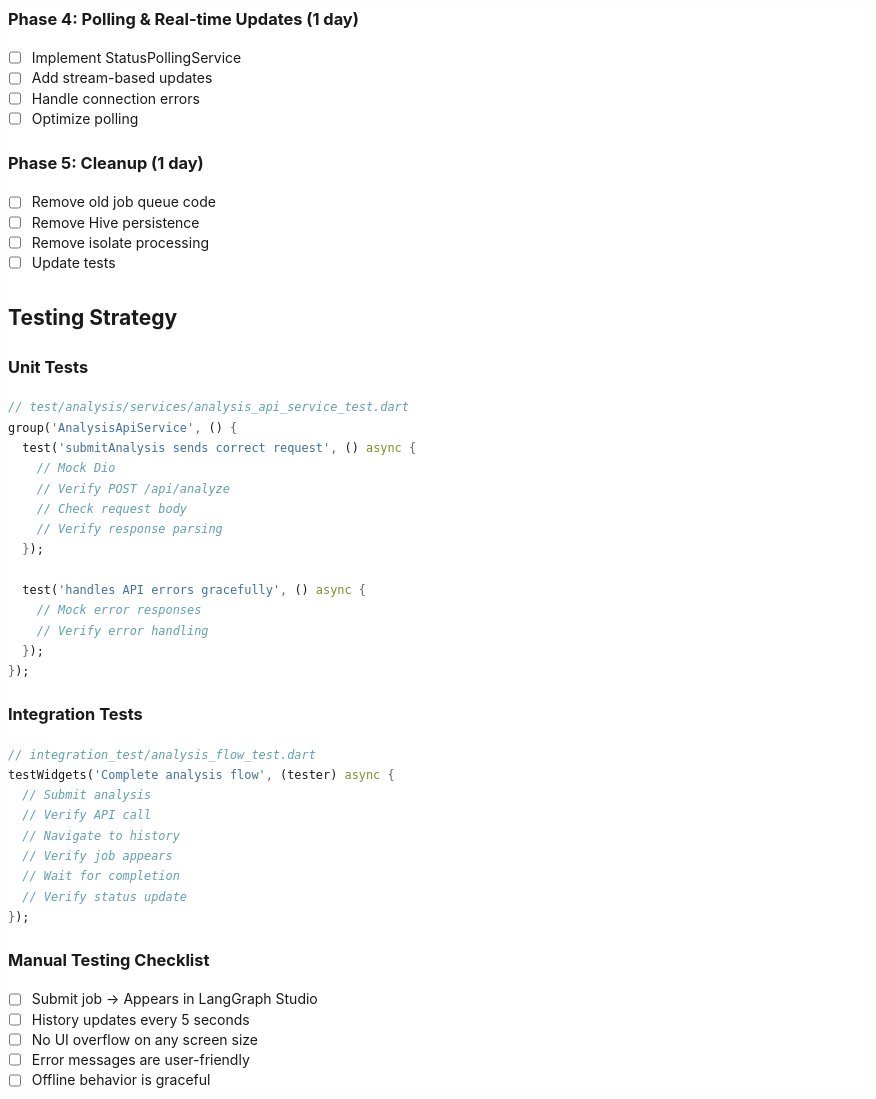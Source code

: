 ### Phase 4: Polling & Real-time Updates (1 day)
- [ ] Implement StatusPollingService
- [ ] Add stream-based updates
- [ ] Handle connection errors
- [ ] Optimize polling

### Phase 5: Cleanup (1 day)
- [ ] Remove old job queue code
- [ ] Remove Hive persistence
- [ ] Remove isolate processing
- [ ] Update tests

## Testing Strategy

### Unit Tests
```dart
// test/analysis/services/analysis_api_service_test.dart
group('AnalysisApiService', () {
  test('submitAnalysis sends correct request', () async {
    // Mock Dio
    // Verify POST /api/analyze
    // Check request body
    // Verify response parsing
  });
  
  test('handles API errors gracefully', () async {
    // Mock error responses
    // Verify error handling
  });
});
```

### Integration Tests
```dart
// integration_test/analysis_flow_test.dart
testWidgets('Complete analysis flow', (tester) async {
  // Submit analysis
  // Verify API call
  // Navigate to history
  // Verify job appears
  // Wait for completion
  // Verify status update
});
```

### Manual Testing Checklist
- [ ] Submit job → Appears in LangGraph Studio
- [ ] History updates every 5 seconds
- [ ] No UI overflow on any screen size
- [ ] Error messages are user-friendly
- [ ] Offline behavior is graceful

> **What to do**: Scan the entries above for the word "Phase". Report the lines that hold it.

> **Solution for this problem**:
: ### Phase 4: Polling & Real-time Updates (1 day)
### Phase 5: Cleanup (1 day)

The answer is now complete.